Tanto detto, il denunciato decadimento dei livelli di acculturizzazione e conoscenza della lingua di base da parte dei più, non è indipendente dalle recenti modalità di insegnamento della lingua italiana, proteso ormai più verso la creazione di “strutture ed architetture di metodo”, che però risultano astratte e di irrilevante significanza, mentre l’esercizio della lingua, nella prospettiva dello studio sistematico delle parti della lingua stessa e nella pratica della medesima, è via via decaduto, diventando solo “felice” ricordo di chi è consapevole della deriva in atto.
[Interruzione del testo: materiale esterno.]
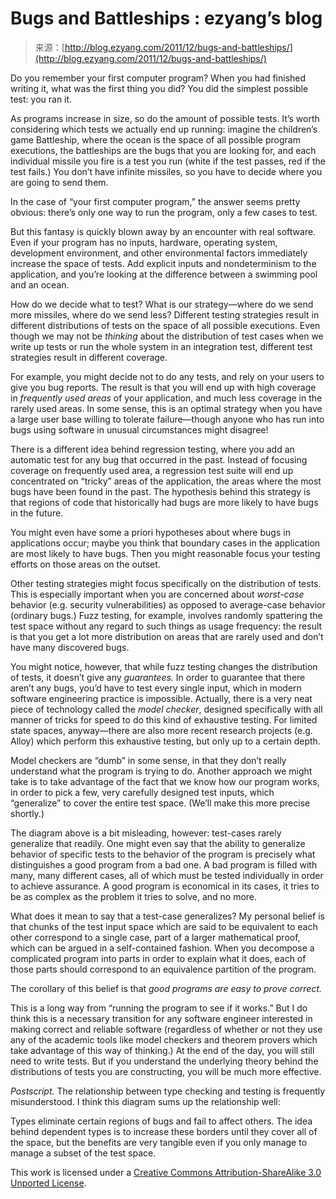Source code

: <!--yml
category: 未分类
date: 2024-07-01 18:17:38
-->

# Bugs and Battleships : ezyang’s blog

> 来源：[http://blog.ezyang.com/2011/12/bugs-and-battleships/](http://blog.ezyang.com/2011/12/bugs-and-battleships/)

Do you remember your first computer program? When you had finished writing it, what was the first thing you did? You did the simplest possible test: you ran it.

As programs increase in size, so do the amount of possible tests. It’s worth considering which tests we actually end up running: imagine the children’s game Battleship, where the ocean is the space of all possible program executions, the battleships are the bugs that you are looking for, and each individual missile you fire is a test you run (white if the test passes, red if the test fails.) You don’t have infinite missiles, so you have to decide where you are going to send them.

In the case of “your first computer program,” the answer seems pretty obvious: there’s only one way to run the program, only a few cases to test.

But this fantasy is quickly blown away by an encounter with real software. Even if your program has no inputs, hardware, operating system, development environment, and other environmental factors immediately increase the space of tests. Add explicit inputs and nondeterminism to the application, and you’re looking at the difference between a swimming pool and an ocean.

How do we decide what to test? What is our strategy—where do we send more missiles, where do we send less? Different testing strategies result in different distributions of tests on the space of all possible executions. Even though we may not be *thinking* about the distribution of test cases when we write up tests or run the whole system in an integration test, different test strategies result in different coverage.

For example, you might decide not to do any tests, and rely on your users to give you bug reports. The result is that you will end up with high coverage in *frequently used areas* of your application, and much less coverage in the rarely used areas. In some sense, this is an optimal strategy when you have a large user base willing to tolerate failure—though anyone who has run into bugs using software in unusual circumstances might disagree!

There is a different idea behind regression testing, where you add an automatic test for any bug that occurred in the past. Instead of focusing coverage on frequently used area, a regression test suite will end up concentrated on “tricky” areas of the application, the areas where the most bugs have been found in the past. The hypothesis behind this strategy is that regions of code that historically had bugs are more likely to have bugs in the future.

You might even have some a priori hypotheses about where bugs in applications occur; maybe you think that boundary cases in the application are most likely to have bugs. Then you might reasonable focus your testing efforts on those areas on the outset.

Other testing strategies might focus specifically on the distribution of tests. This is especially important when you are concerned about *worst-case* behavior (e.g. security vulnerabilities) as opposed to average-case behavior (ordinary bugs.) Fuzz testing, for example, involves randomly spattering the test space without any regard to such things as usage frequency: the result is that you get a lot more distribution on areas that are rarely used and don’t have many discovered bugs.

You might notice, however, that while fuzz testing changes the distribution of tests, it doesn’t give any *guarantees.* In order to guarantee that there aren’t any bugs, you’d have to test every single input, which in modern software engineering practice is impossible. Actually, there is a very neat piece of technology called the *model checker*, designed specifically with all manner of tricks for speed to do this kind of exhaustive testing. For limited state spaces, anyway—there are also more recent research projects (e.g. Alloy) which perform this exhaustive testing, but only up to a certain depth.

Model checkers are “dumb” in some sense, in that they don’t really understand what the program is trying to do. Another approach we might take is to take advantage of the fact that we know how our program works, in order to pick a few, very carefully designed test inputs, which “generalize” to cover the entire test space. (We’ll make this more precise shortly.)

The diagram above is a bit misleading, however: test-cases rarely generalize that readily. One might even say that the ability to generalize behavior of specific tests to the behavior of the program is precisely what distinguishes a good program from a bad one. A bad program is filled with many, many different cases, all of which must be tested individually in order to achieve assurance. A good program is economical in its cases, it tries to be as complex as the problem it tries to solve, and no more.

What does it mean to say that a test-case generalizes? My personal belief is that chunks of the test input space which are said to be equivalent to each other correspond to a single case, part of a larger mathematical proof, which can be argued in a self-contained fashion. When you decompose a complicated program into parts in order to explain what it does, each of those parts should correspond to an equivalence partition of the program.

The corollary of this belief is that *good programs are easy to prove correct.*

This is a long way from “running the program to see if it works.” But I do think this is a necessary transition for any software engineer interested in making correct and reliable software (regardless of whether or not they use any of the academic tools like model checkers and theorem provers which take advantage of this way of thinking.) At the end of the day, you will still need to write tests. But if you understand the underlying theory behind the distributions of tests you are constructing, you will be much more effective.

*Postscript.* The relationship between type checking and testing is frequently misunderstood. I think this diagram sums up the relationship well:

Types eliminate certain regions of bugs and fail to affect others. The idea behind dependent types is to increase these borders until they cover all of the space, but the benefits are very tangible even if you only manage to manage a subset of the test space.

This work is licensed under a [Creative Commons Attribution-ShareAlike 3.0 Unported License](http://creativecommons.org/licenses/by-sa/3.0/).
Ebbene, ecco gli esiti di tale decadimento: non più studio della grammatica e dei verbi, esecuzione di tracce di temi, riassunti e commenti scritti e orali, ricerca e memorizzazione di vocaboli per arricchire il lessico: solo abbandono dello studio lineare e sistematico della Letteratura, degli autori, dell’ Antologia e della relativa critica e l’adozione,   d’imperio, di  forme esasperate di prove strutturate, quiz, prove d’ingresso, costrutti retorici ricadenti  in imprecisabili definizioni pseudo pedagogiche dai nomi altisonanti benché di debole sostanza, ostentazione di innumerevoli descrittori che non raramente si traducono in vacuità lessicali  (Unità formativa, UDA, Compito di realtà, etc…), travisati e sminuiti nel loro autentico significato, laddove è venuto meno il concetto di “studio” quale “momento di apprendimento cognitivo individuale guidato dal Maestro”.  

Carissimi lettori, oggi, non è consentito parlare di “Programma”, di “Argomenti”, di “Contenuti”, di “Vocaboli”, di “Svolgimento di un tema”, di “Esposizione orale”, senza esser culturalmente ripudiabili, mentre ci rafforza l’indifferenza, l’insensibilità la “beata ignoranza”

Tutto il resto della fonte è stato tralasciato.